▶ _WHAT NEEDS TO BE DONE_
Leave every picture out, then reproduce the rest of the listing exactly.
━━━ INFORMATION GIVEN ━━━
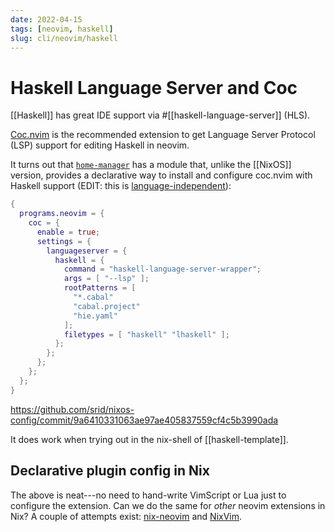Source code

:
```yaml
---
date: 2022-04-15
tags: [neovim, haskell]
slug: cli/neovim/haskell
---
```


# Haskell Language Server and Coc

[[Haskell]] has great IDE support via #[[haskell-language-server]] (HLS).

[Coc.nvim](https://github.com/neoclide/coc.nvim) is the recommended extension to get Language Server Protocol (LSP) support for editing Haskell in neovim.

It turns out that [`home-manager`](https://github.com/nix-community/home-manager/blob/master/modules/programs/neovim.nix) has a module that, unlike the [[NixOS]] version, provides a declarative way to install and configure coc.nvim with Haskell support (EDIT: this is [language-independent](https://github.com/srid/nixos-config/commit/32c3a733e0768d75d6c7c294a9473305a5c5a928)):

```nix
{
  programs.neovim = {
    coc = {
      enable = true;
      settings = {
        languageserver = {
          haskell = {
            command = "haskell-language-server-wrapper";
            args = [ "--lsp" ];
            rootPatterns = [
              "*.cabal"
              "cabal.project"
              "hie.yaml"
            ];
            filetypes = [ "haskell" "lhaskell" ];
          };
        };
      };
    };
  };
}
```

https://github.com/srid/nixos-config/commit/9a6410331063ae97ae405837559cf4c5b3990ada

It does work when trying out in the nix-shell of [[haskell-template]].

## Declarative plugin config in Nix

The above is neat---no need to hand-write VimScript or Lua just to configure the extension. Can we do the same for *other* neovim extensions in Nix? A couple of attempts exist: [nix-neovim](https://github.com/syberant/nix-neovim) and [NixVim](https://github.com/pta2002/nixvim).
━━━
▶ _TASK RESPONSE_
Source code

:
```yaml
---
date: 2022-04-15
tags: [neovim, haskell]
slug: cli/neovim/haskell
---
```


# Haskell Language Server and Coc

[[Haskell]] has great IDE support via #[[haskell-language-server]] (HLS).

[Coc.nvim](https://github.com/neoclide/coc.nvim) is the recommended extension to get Language Server Protocol (LSP) support for editing Haskell in neovim.

It turns out that [`home-manager`](https://github.com/nix-community/home-manager/blob/master/modules/programs/neovim.nix) has a module that, unlike the [[NixOS]] version, provides a declarative way to install and configure coc.nvim with Haskell support (EDIT: this is [language-independent](https://github.com/srid/nixos-config/commit/32c3a733e0768d75d6c7c294a9473305a5c5a928)):

```nix
{
  programs.neovim = {
    coc = {
      enable = true;
      settings = {
        languageserver = {
          haskell = {
            command = "haskell-language-server-wrapper";
            args = [ "--lsp" ];
            rootPatterns = [
              "*.cabal"
              "cabal.project"
              "hie.yaml"
            ];
            filetypes = [ "haskell" "lhaskell" ];
          };
        };
      };
    };
  };
}
```

https://github.com/srid/nixos-config/commit/9a6410331063ae97ae405837559cf4c5b3990ada

It does work when trying out in the nix-shell of [[haskell-template]].

## Declarative plugin config in Nix

The above is neat---no need to hand-write VimScript or Lua just to configure the extension. Can we do the same for *other* neovim extensions in Nix? A couple of attempts exist: [nix-neovim](https://github.com/syberant/nix-neovim) and [NixVim](https://github.com/pta2002/nixvim).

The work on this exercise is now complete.